But to return to my question to the Saints, “How are you going to know about the will and commands of heaven?” By the Spirit of revelation; that is the only way you can know. How do I know but what I am doing wrong? How do I know but what we will take a course for our utter ruin? I sometimes say to my brethren, “I have been your dictator for twenty-seven years”?over a quarter of a century I have dictated this people; that ought to be some evidence that my course is onward and upward. But how do you know that I may not yet do wrong? How do you know but I will bring in false doctrine and teach the people lies that they may be damned?10
Brigham Young made many such statements, but this should suffice. He was keenly aware of the possibility that he might make a mistake and wanted the Saints to understand that they should not have blind faith in their leaders. He was also disgusted with the idea that men would depend “upon another of their poor, weak, fellow mortals” or “[pin] their faith upon another’s sleeve” for salvation.11
In fact, contrary to the critics’ claims, Brigham Young did not claim infallibility in all things. He once said that “it is not the place for any person to correct any person who is superior to them, but ask the Father in the name of Jesus to bind him up from speaking false principles. I have known many times I have preached wrong.”12
In the fourth chapter the authors quote from various books on the textual transmission of the Old and New Testaments and from Josh McDowell’s Evidence That Demands a Verdict. The claim that the authors advance thereby is that the Bible does not contradict itself or have any major textual problems. Anyone, however, who has studied the Septuagint or the Dead Sea Scrolls or has read the Bible carefully knows that from time to time discrepancies occur. Many of these can be reconciled after a bout with the original languages, but that usually only serves to prove that the Saints were correct in their view after all. Other discrepancies are not so easy to reconcile.

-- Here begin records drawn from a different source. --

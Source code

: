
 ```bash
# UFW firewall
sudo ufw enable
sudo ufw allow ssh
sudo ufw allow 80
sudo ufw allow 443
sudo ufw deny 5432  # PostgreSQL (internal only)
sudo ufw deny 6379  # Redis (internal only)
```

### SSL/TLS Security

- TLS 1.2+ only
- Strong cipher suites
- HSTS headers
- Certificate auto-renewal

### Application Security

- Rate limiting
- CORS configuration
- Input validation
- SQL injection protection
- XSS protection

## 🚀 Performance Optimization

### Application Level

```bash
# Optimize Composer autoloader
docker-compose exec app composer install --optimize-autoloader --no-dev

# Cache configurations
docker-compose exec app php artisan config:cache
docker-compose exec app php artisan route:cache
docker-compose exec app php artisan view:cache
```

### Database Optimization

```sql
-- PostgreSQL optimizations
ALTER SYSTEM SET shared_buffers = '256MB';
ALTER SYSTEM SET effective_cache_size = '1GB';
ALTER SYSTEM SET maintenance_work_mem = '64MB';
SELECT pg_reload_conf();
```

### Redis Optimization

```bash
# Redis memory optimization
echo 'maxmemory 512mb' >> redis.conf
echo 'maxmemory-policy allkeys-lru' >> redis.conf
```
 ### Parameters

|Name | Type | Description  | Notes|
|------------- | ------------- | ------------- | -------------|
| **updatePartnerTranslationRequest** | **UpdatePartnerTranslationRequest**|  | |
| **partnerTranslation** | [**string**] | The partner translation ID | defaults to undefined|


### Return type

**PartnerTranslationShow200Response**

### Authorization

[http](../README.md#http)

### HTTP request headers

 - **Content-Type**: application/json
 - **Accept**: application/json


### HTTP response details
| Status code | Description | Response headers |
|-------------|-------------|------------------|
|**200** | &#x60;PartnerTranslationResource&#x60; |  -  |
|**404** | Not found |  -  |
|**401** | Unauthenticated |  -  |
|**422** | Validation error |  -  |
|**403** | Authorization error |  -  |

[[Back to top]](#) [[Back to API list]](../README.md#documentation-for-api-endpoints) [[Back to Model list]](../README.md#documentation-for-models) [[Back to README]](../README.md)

For example, the evidence of the Septuagint, or Greek Old Testament, taken with the Dead Sea Scrolls, reveals at least two different recensions of the text of Jeremiah, one of which is about 12.5% shorter. The authors never tell the reader that.13 McKeever and Johnson also want the reader to believe that the talmudic standard of absolute rectitude required in copying biblical manuscripts played a part in the preservation of the text, and that because of it later manuscripts can be regarded as just as authoritative as the originals. The reality is that this standard came into use after the rabbis determined a standardized form of the Hebrew text. The Dead Sea Scrolls more than refute the supposition that the standard of the rabbis was practiced any earlier than the Common Era. At any rate, even if we were to trace the manuscript history to original texts, we still would have only the abridgments of the composite texts of the ancient prophets. And for the New Testament we have no ancient manuscripts that date before A.D. 200 that can be used to determine the original text of the New Testament.

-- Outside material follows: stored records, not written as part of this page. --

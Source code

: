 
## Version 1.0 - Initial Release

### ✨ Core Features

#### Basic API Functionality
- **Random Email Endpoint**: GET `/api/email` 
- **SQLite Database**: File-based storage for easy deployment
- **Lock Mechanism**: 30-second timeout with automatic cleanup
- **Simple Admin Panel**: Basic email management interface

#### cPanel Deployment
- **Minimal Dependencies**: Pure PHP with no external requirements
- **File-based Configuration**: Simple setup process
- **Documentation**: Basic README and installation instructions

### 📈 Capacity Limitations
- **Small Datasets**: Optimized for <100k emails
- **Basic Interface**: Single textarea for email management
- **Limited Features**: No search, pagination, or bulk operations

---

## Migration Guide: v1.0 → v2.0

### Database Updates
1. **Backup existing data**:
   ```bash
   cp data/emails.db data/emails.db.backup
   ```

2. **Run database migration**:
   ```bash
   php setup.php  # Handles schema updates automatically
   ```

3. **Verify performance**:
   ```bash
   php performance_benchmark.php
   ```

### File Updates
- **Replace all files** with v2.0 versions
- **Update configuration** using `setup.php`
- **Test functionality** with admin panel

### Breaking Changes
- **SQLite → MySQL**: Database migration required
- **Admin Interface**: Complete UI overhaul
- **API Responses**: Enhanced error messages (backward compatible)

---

The authors proceed to give their reasons why the priesthood in the Latter-day Saint Church is not ancient (pp. 83-91). Briefly, the authors try to make a case that the Aaronic Priesthood was done away in Christ; hence there would no longer be a need for it. Because of this “fact,” the Latter-day Saint Church cannot claim it. The authors then assert that Jesus is the only high priest after the order of Melchizedek (p. 91) and that “Since the Book of Mormon also fails to mention the Melchizedek Priesthood, it appears that the Nephites were also acting without proper authority and did not represent “the true church'” (p. 84). While it is true that the Book of Mormon does not mention the priesthood of Melchizedek per se, the Book of Mormon does make clear that this is the priesthood referred to. For example, Alma speaks of many priests who were ordained after the order of the Son of God (Alma 13:1-2, 6-11). He then refers to “Melchizedek, who was also a high priest after this same order” (Alma 13:14). If this is not a clear reference to the Melchizedek Priesthood being held by the Nephites, I don’t know what is.

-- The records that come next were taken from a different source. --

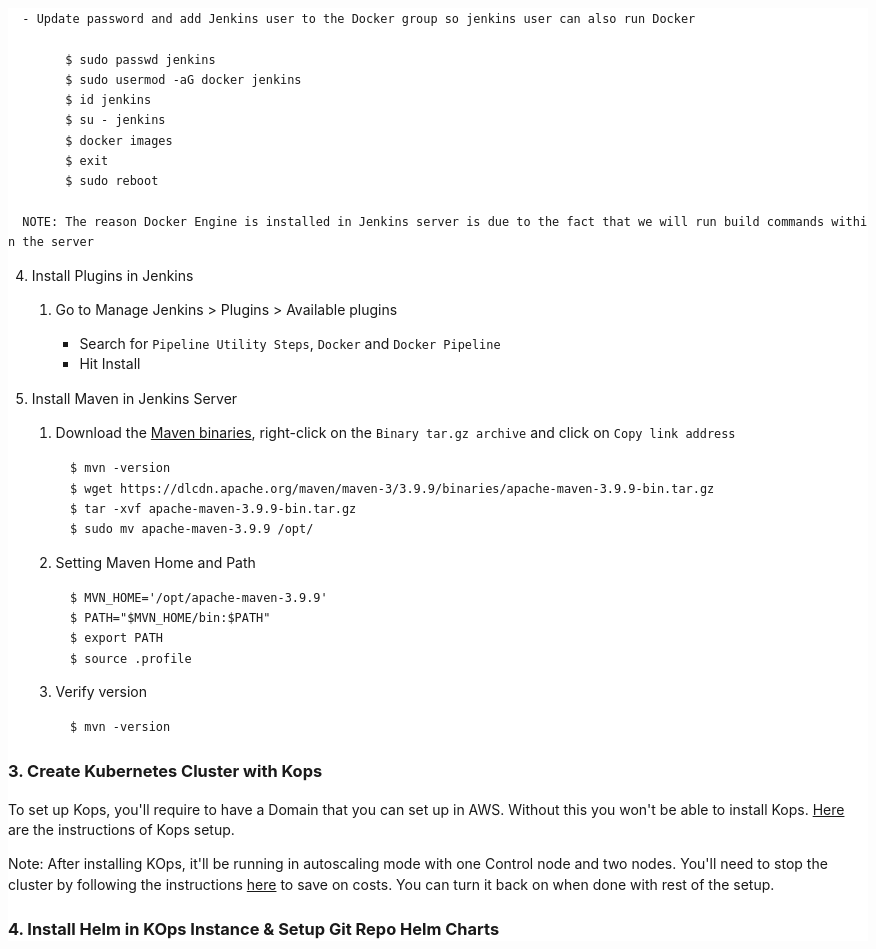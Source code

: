       - Update password and add Jenkins user to the Docker group so jenkins user can also run Docker
      
            $ sudo passwd jenkins
            $ sudo usermod -aG docker jenkins
            $ id jenkins
            $ su - jenkins
            $ docker images
            $ exit
            $ sudo reboot
   
      NOTE: The reason Docker Engine is installed in Jenkins server is due to the fact that we will run build commands within the server

   4. Install Plugins in Jenkins
   
      1. Go to Manage Jenkins > Plugins > Available plugins 

         - Search for `Pipeline Utility Steps`, `Docker` and `Docker Pipeline`
         - Hit Install
   
   5. Install Maven in Jenkins Server
      
      1. Download the [Maven binaries](https://maven.apache.org/download.cgi), right-click on the `Binary tar.gz archive` and click on `Copy link address`
   
               $ mvn -version
               $ wget https://dlcdn.apache.org/maven/maven-3/3.9.9/binaries/apache-maven-3.9.9-bin.tar.gz
               $ tar -xvf apache-maven-3.9.9-bin.tar.gz
               $ sudo mv apache-maven-3.9.9 /opt/
      
      2. Setting Maven Home and Path
      
      
               $ MVN_HOME='/opt/apache-maven-3.9.9'
               $ PATH="$MVN_HOME/bin:$PATH"
               $ export PATH
               $ source .profile
      
      3. Verify version
      
               $ mvn -version
            
### 3. Create Kubernetes Cluster with Kops

To set up Kops, you'll require to have a Domain that you can set up in AWS. 
Without this you won't be able to install Kops. 
[Here](https://github.com/mbadwa/devops-notes/blob/main/Kubernetes-notes/kubernetes-notes.md#setup-with-kops)
are the instructions of Kops setup.

Note: After installing KOps, it'll be running in autoscaling mode with one Control node and two nodes. 
You'll need to stop the cluster by following the instructions [here](https://github.com/mbadwa/devops-notes/blob/main/Kubernetes-notes/kubernetes-notes.md#setup-with-kops) to save on costs.
You can turn it back on when done with rest of the setup.

### 4. Install Helm in KOps Instance & Setup Git Repo Helm Charts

Because the Melchizedek Priesthood was in full operation among the Nephite people, very likely with no Levites of the line of Aaron among them, there should be no mention of the Aaronic Priesthood in the Book of Mormon. Obviously the authors do not understand that not all aspects of current Latter-day Saint practice are found among ancient peoples. And why wouldn’t we expect that? We are in what is known as the dispensation of the fulness of times, in which all the keys of the priesthood in every past dispensation are to be united as one. In other words, just because an ancient people did not possess the Aaronic Priesthood does not mean that they were not of the true church. Paul taught “That in the dispensation of the fulness of times he might gather together in one all things in Christ, both which are in heaven, and which are on earth; even in him” (Ephesians 1:10). Joseph Smith further explained in the Doctrine and Covenants:
It is necessary in the ushering in of the dispensation of the fulness of times, which dispensation is now beginning to usher in, that a whole and complete and perfect union, and welding together of dispensations, and keys, and powers, and glories should take place, and be revealed from the days of Adam even to the present time. And not only this, but those things which never have been revealed from the foundation of the world, but have been kept hid from the wise and prudent, shall be revealed unto babes and sucklings in this, the dispensation of the fulness of times. (D&C 128:18)
Several questions arise when the evangelical position is examined. First of all, how does one interpret the scriptures as teaching that the Aaronic Priesthood is fulfilled (or completely abolished, as most evangelicals understand it) when there is no explicit verse of scripture that supports this view? How does one interpret passages like Exodus 40:15 and Numbers 25:13, which declare quite clearly that the Aaronic Priesthood was to be an everlasting priesthood to be passed down from generation to generation? How does one deal with Isaiah 66:18-22, which prophesies that in the end time there would again be priests and Levites or, as others translate it, levitical priests?14 Knowledgeable Latter-day Saints are perfectly at home with these ideas.15 The question is, where will these levitical priests get their authority? “No man taketh this honour unto himself, but he that is called of God, as was Aaron” (Hebrews 5:4). Aaron was called of God by a prophet. Therefore the keys of the levitical priesthood would of necessity be upon the earth when the time came for the complete fulfillment of these prophecies, as well as a prophet to call the levitical priests to service. If these prophecies are not to be fulfilled, then Isaiah, Malachi, and Ezekiel are false prophets. Imagine the mental havoc this could cause. One might even call into question the status of Christ as Son of God because he quoted Isaiah often. If Isaiah was a false prophet, should not Jesus have recognized that fact?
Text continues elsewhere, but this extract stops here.